◆ **Aim of the task**
Produce a verbatim copy of the records, and keep the images out of it.

◆ **The data**
Segment Open
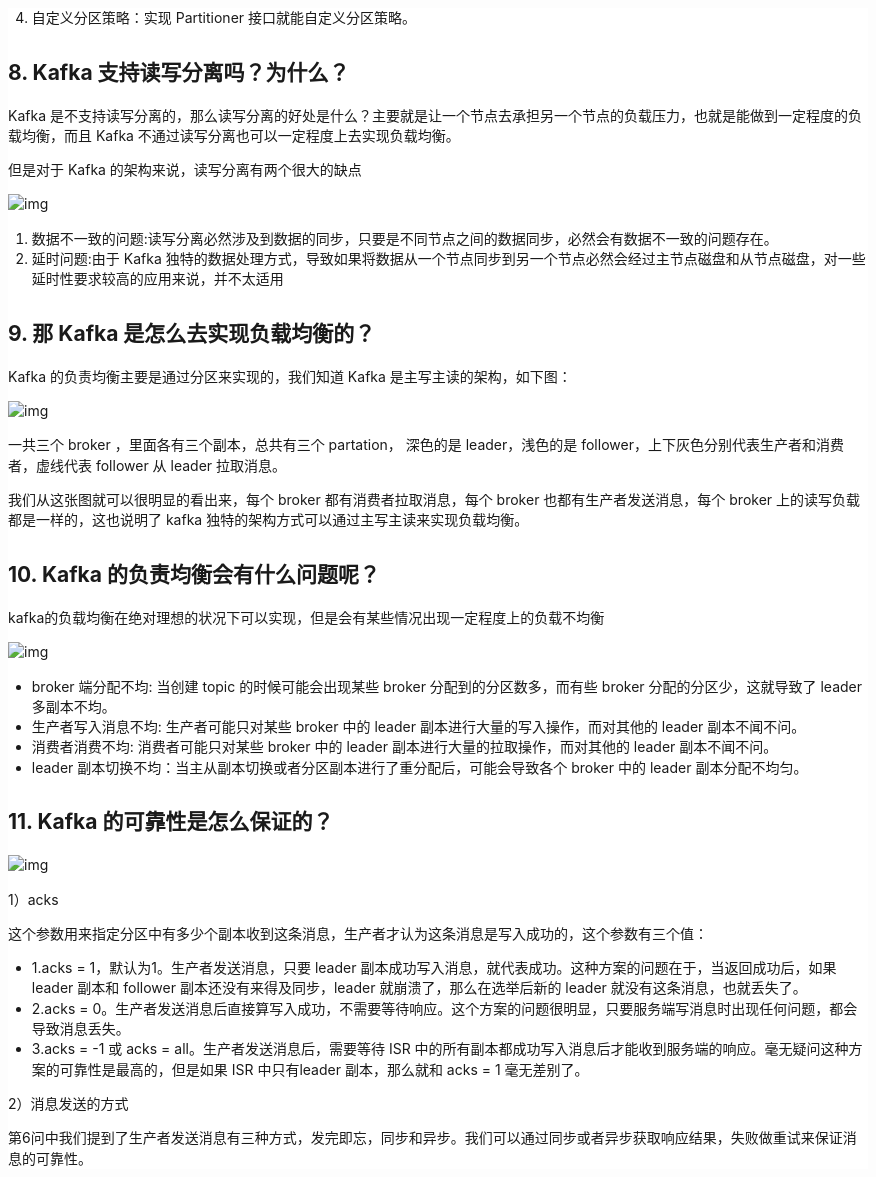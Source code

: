 4. 自定义分区策略：实现 Partitioner 接口就能自定义分区策略。

## 8. Kafka 支持读写分离吗？为什么？

Kafka 是不支持读写分离的，那么读写分离的好处是什么？主要就是让一个节点去承担另一个节点的负载压力，也就是能做到一定程度的负载均衡，而且 Kafka 不通过读写分离也可以一定程度上去实现负载均衡。

但是对于 Kafka 的架构来说，读写分离有两个很大的缺点

![img](https://raw.githubusercontent.com/shengchaohua/my-images/main/images/202311262152410.png)

1. 数据不一致的问题:读写分离必然涉及到数据的同步，只要是不同节点之间的数据同步，必然会有数据不一致的问题存在。
2. 延时问题:由于 Kafka 独特的数据处理方式，导致如果将数据从一个节点同步到另一个节点必然会经过主节点磁盘和从节点磁盘，对一些延时性要求较高的应用来说，并不太适用

## 9. 那 Kafka 是怎么去实现负载均衡的？

Kafka 的负责均衡主要是通过分区来实现的，我们知道 Kafka 是主写主读的架构，如下图：

![img](https://raw.githubusercontent.com/shengchaohua/my-images/main/images/202402270905817.png)

一共三个 broker ，里面各有三个副本，总共有三个 partation， 深色的是 leader，浅色的是 follower，上下灰色分别代表生产者和消费者，虚线代表 follower 从 leader 拉取消息。

我们从这张图就可以很明显的看出来，每个 broker 都有消费者拉取消息，每个 broker 也都有生产者发送消息，每个 broker 上的读写负载都是一样的，这也说明了 kafka 独特的架构方式可以通过主写主读来实现负载均衡。

## 10. Kafka 的负责均衡会有什么问题呢？

kafka的负载均衡在绝对理想的状况下可以实现，但是会有某些情况出现一定程度上的负载不均衡

![img](https://raw.githubusercontent.com/shengchaohua/my-images/main/images/202402270906279.png)

- broker 端分配不均: 当创建 topic 的时候可能会出现某些 broker 分配到的分区数多，而有些 broker 分配的分区少，这就导致了 leader 多副本不均。
- 生产者写入消息不均: 生产者可能只对某些 broker 中的 leader 副本进行大量的写入操作，而对其他的 leader 副本不闻不问。
- 消费者消费不均: 消费者可能只对某些 broker 中的 leader 副本进行大量的拉取操作，而对其他的 leader 副本不闻不问。
- leader 副本切换不均：当主从副本切换或者分区副本进行了重分配后，可能会导致各个 broker 中的 leader 副本分配不均匀。

## 11. Kafka 的可靠性是怎么保证的？

![img](https://raw.githubusercontent.com/shengchaohua/my-images/main/images/202311262152480.png)

1）acks

这个参数用来指定分区中有多少个副本收到这条消息，生产者才认为这条消息是写入成功的，这个参数有三个值：

- 1.acks = 1，默认为1。生产者发送消息，只要 leader 副本成功写入消息，就代表成功。这种方案的问题在于，当返回成功后，如果 leader 副本和 follower 副本还没有来得及同步，leader 就崩溃了，那么在选举后新的 leader 就没有这条消息，也就丢失了。
- 2.acks = 0。生产者发送消息后直接算写入成功，不需要等待响应。这个方案的问题很明显，只要服务端写消息时出现任何问题，都会导致消息丢失。
- 3.acks = -1 或 acks = all。生产者发送消息后，需要等待 ISR 中的所有副本都成功写入消息后才能收到服务端的响应。毫无疑问这种方案的可靠性是最高的，但是如果 ISR 中只有leader 副本，那么就和 acks = 1 毫无差别了。

2）消息发送的方式

第6问中我们提到了生产者发送消息有三种方式，发完即忘，同步和异步。我们可以通过同步或者异步获取响应结果，失败做重试来保证消息的可靠性。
Segment Closed
◆ **Response to the task**
Source code

: 4. 自定义分区策略：实现 Partitioner 接口就能自定义分区策略。

## 8. Kafka 支持读写分离吗？为什么？

Kafka 是不支持读写分离的，那么读写分离的好处是什么？主要就是让一个节点去承担另一个节点的负载压力，也就是能做到一定程度的负载均衡，而且 Kafka 不通过读写分离也可以一定程度上去实现负载均衡。

但是对于 Kafka 的架构来说，读写分离有两个很大的缺点

![img](https://raw.githubusercontent.com/shengchaohua/my-images/main/images/202311262152410.png)

1. 数据不一致的问题:读写分离必然涉及到数据的同步，只要是不同节点之间的数据同步，必然会有数据不一致的问题存在。
2. 延时问题:由于 Kafka 独特的数据处理方式，导致如果将数据从一个节点同步到另一个节点必然会经过主节点磁盘和从节点磁盘，对一些延时性要求较高的应用来说，并不太适用

## 9. 那 Kafka 是怎么去实现负载均衡的？

Kafka 的负责均衡主要是通过分区来实现的，我们知道 Kafka 是主写主读的架构，如下图：

![img](https://raw.githubusercontent.com/shengchaohua/my-images/main/images/202402270905817.png)

一共三个 broker ，里面各有三个副本，总共有三个 partation， 深色的是 leader，浅色的是 follower，上下灰色分别代表生产者和消费者，虚线代表 follower 从 leader 拉取消息。

我们从这张图就可以很明显的看出来，每个 broker 都有消费者拉取消息，每个 broker 也都有生产者发送消息，每个 broker 上的读写负载都是一样的，这也说明了 kafka 独特的架构方式可以通过主写主读来实现负载均衡。

## 10. Kafka 的负责均衡会有什么问题呢？

kafka的负载均衡在绝对理想的状况下可以实现，但是会有某些情况出现一定程度上的负载不均衡

![img](https://raw.githubusercontent.com/shengchaohua/my-images/main/images/202402270906279.png)

- broker 端分配不均: 当创建 topic 的时候可能会出现某些 broker 分配到的分区数多，而有些 broker 分配的分区少，这就导致了 leader 多副本不均。
- 生产者写入消息不均: 生产者可能只对某些 broker 中的 leader 副本进行大量的写入操作，而对其他的 leader 副本不闻不问。
- 消费者消费不均: 消费者可能只对某些 broker 中的 leader 副本进行大量的拉取操作，而对其他的 leader 副本不闻不问。
- leader 副本切换不均：当主从副本切换或者分区副本进行了重分配后，可能会导致各个 broker 中的 leader 副本分配不均匀。

## 11. Kafka 的可靠性是怎么保证的？

![img](https://raw.githubusercontent.com/shengchaohua/my-images/main/images/202311262152480.png)

1）acks

这个参数用来指定分区中有多少个副本收到这条消息，生产者才认为这条消息是写入成功的，这个参数有三个值：

- 1.acks = 1，默认为1。生产者发送消息，只要 leader 副本成功写入消息，就代表成功。这种方案的问题在于，当返回成功后，如果 leader 副本和 follower 副本还没有来得及同步，leader 就崩溃了，那么在选举后新的 leader 就没有这条消息，也就丢失了。
- 2.acks = 0。生产者发送消息后直接算写入成功，不需要等待响应。这个方案的问题很明显，只要服务端写消息时出现任何问题，都会导致消息丢失。
- 3.acks = -1 或 acks = all。生产者发送消息后，需要等待 ISR 中的所有副本都成功写入消息后才能收到服务端的响应。毫无疑问这种方案的可靠性是最高的，但是如果 ISR 中只有leader 副本，那么就和 acks = 1 毫无差别了。

2）消息发送的方式

第6问中我们提到了生产者发送消息有三种方式，发完即忘，同步和异步。我们可以通过同步或者异步获取响应结果，失败做重试来保证消息的可靠性。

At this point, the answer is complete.